Background: Rectourethral fistula (RUF) is an uncommon serious condition with various etiologies including neoplasm, radiation therapy, and surgery. Treatment for RUF remains problematic with a high recurrence rate. Although studies have suggested the recurrence rate of RUF is lower after surgical repair using a gracilis flap, outcomes have varied and the studies were small and inadequately controlled. Here, we compare outcomes of RUF repair with and without gracilis flap to evaluate its efficacy in preventing fistula recurrence and identify risk factors for recurrence.

Methods: We retrospectively reviewed patients who had undergone surgical repair for RUF between 2007-2018 at our institution and had at least 30 days of follow-up. Patient demographics, comorbidities, and surgical outcomes were recorded and compared for patients who had gracilis flap repair and those who did not (controls). Single variable logistic regression analysis was used to identify risk factors for recurrence.

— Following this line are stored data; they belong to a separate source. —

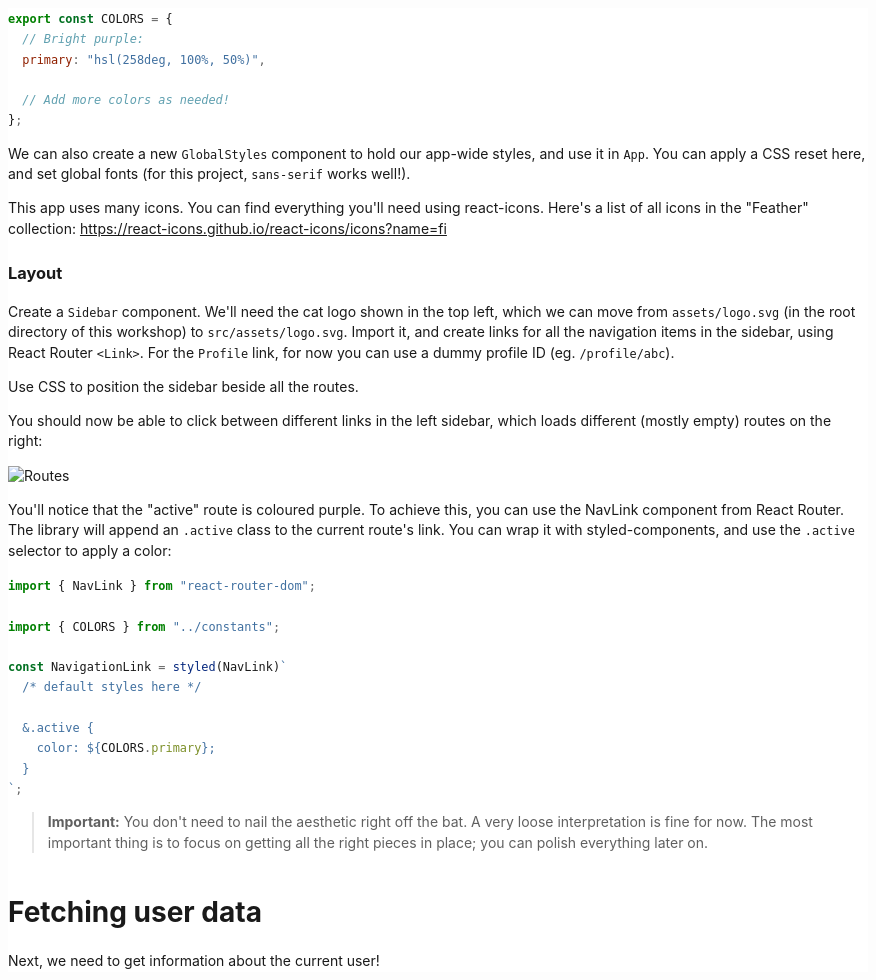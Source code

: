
 ```js
export const COLORS = {
  // Bright purple:
  primary: "hsl(258deg, 100%, 50%)",

  // Add more colors as needed!
};
```

We can also create a new `GlobalStyles` component to hold our app-wide styles, and use it in `App`. You can apply a CSS reset here, and set global fonts (for this project, `sans-serif` works well!).

This app uses many icons. You can find everything you'll need using react-icons. Here's a list of all icons in the "Feather" collection: https://react-icons.github.io/react-icons/icons?name=fi

### Layout

Create a `Sidebar` component. We'll need the cat logo shown in the top left, which we can move from `assets/logo.svg` (in the root directory of this workshop) to `src/assets/logo.svg`. Import it, and create links for all the navigation items in the sidebar, using React Router `<Link>`. For the `Profile` link, for now you can use a dummy profile ID (eg. `/profile/abc`).

Use CSS to position the sidebar beside all the routes.

You should now be able to click between different links in the left sidebar, which loads different (mostly empty) routes on the right:

![Routes](./assets/screenshots/routes.gif)

You'll notice that the "active" route is coloured purple. To achieve this, you can use the NavLink component from React Router. The library will append an `.active` class to the current route's link. You can wrap it with styled-components, and use the `.active` selector to apply a color:

```js
import { NavLink } from "react-router-dom";

import { COLORS } from "../constants";

const NavigationLink = styled(NavLink)`
  /* default styles here */

  &.active {
    color: ${COLORS.primary};
  }
`;
```

> **Important:** You don't need to nail the aesthetic right off the bat. A very loose interpretation is fine for now. The most important thing is to focus on getting all the right pieces in place; you can polish everything later on.

# Fetching user data

Next, we need to get information about the current user!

Results: The gracilis group (n = 24) and control group (n=12) had similar demographics and comorbidities. Fistula recurrence was far less frequent in the gracilis group (8% vs 50%, p=0.009). There were no significant differences in other outcomes including length of hospitalization and surgical complications. When recurrent RUF was treated with a muscle flap (gracilis or inferior gluteus), 83% of the group had no additional fistula recurrence. In the control group, history of radiation (p=0.04) and urinary incontinence (p=0.015) were associated with fistula recurrence.

Conclusions: We recommend using a gracilis flap for RUF repair given its association with lower recurrence without increased surgical complications.